_TO DO_. Take the lines below beginning at the line that has "4. As a user" and stopping after the line that has "1. As a user I want to check", and print them exactly as they are, with no other lines.

_DATA SUPPLIED_.
··········

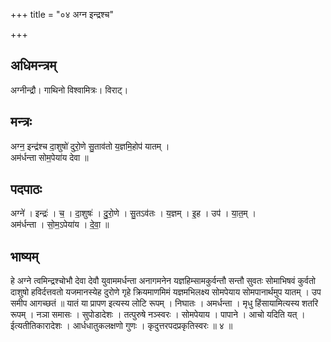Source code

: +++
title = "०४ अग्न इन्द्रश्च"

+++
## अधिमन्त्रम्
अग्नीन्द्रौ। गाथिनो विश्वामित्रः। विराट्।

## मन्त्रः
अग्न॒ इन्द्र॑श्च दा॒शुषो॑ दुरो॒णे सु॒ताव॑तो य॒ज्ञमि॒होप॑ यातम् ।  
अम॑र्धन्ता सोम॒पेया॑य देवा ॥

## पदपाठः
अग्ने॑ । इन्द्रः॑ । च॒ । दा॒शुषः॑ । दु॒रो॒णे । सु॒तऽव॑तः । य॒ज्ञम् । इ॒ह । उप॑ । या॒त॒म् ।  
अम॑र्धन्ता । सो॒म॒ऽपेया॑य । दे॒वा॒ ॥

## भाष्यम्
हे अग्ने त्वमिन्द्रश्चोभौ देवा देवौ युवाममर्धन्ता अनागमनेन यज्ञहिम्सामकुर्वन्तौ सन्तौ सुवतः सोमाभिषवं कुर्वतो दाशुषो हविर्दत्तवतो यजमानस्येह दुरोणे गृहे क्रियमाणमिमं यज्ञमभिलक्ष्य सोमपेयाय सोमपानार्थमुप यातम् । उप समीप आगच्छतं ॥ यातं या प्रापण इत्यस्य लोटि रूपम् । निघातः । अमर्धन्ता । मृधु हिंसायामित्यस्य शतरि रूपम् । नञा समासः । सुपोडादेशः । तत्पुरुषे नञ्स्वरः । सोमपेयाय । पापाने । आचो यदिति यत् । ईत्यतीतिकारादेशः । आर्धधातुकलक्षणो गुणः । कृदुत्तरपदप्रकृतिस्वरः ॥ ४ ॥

··········

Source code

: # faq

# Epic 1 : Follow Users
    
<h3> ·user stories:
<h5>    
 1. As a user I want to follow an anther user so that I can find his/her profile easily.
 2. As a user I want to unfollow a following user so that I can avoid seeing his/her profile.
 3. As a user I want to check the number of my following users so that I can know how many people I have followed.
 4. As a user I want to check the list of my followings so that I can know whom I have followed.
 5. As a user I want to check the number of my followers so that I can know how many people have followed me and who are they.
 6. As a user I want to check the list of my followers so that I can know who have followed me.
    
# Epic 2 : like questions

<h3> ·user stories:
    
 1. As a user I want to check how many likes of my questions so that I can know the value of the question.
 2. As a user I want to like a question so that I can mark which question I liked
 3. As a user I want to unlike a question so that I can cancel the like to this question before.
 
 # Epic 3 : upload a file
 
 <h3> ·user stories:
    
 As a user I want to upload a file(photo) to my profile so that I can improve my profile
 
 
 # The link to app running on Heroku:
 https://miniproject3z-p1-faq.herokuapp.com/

··········

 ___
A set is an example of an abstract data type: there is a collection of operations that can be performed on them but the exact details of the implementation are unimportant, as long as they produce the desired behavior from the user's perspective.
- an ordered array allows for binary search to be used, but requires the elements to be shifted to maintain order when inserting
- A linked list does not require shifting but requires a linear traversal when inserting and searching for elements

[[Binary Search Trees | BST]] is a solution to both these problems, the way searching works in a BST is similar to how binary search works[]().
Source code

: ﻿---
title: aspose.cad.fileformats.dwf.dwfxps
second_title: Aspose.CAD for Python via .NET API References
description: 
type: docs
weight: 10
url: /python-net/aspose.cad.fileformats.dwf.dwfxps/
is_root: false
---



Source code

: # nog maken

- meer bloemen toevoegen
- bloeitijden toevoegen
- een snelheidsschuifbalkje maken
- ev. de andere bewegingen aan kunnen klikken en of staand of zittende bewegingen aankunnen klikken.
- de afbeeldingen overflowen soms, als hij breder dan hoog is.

··········

_TASK ANSWER_.
 4. As a user I want to check the list of my followings so that I can know whom I have followed.
 5. As a user I want to check the number of my followers so that I can know how many people have followed me and who are they.
 6. As a user I want to check the list of my followers so that I can know who have followed me.
    
# Epic 2 : like questions

<h3> ·user stories:
    
 1. As a user I want to check how many likes of my questions so that I can know the value of the question.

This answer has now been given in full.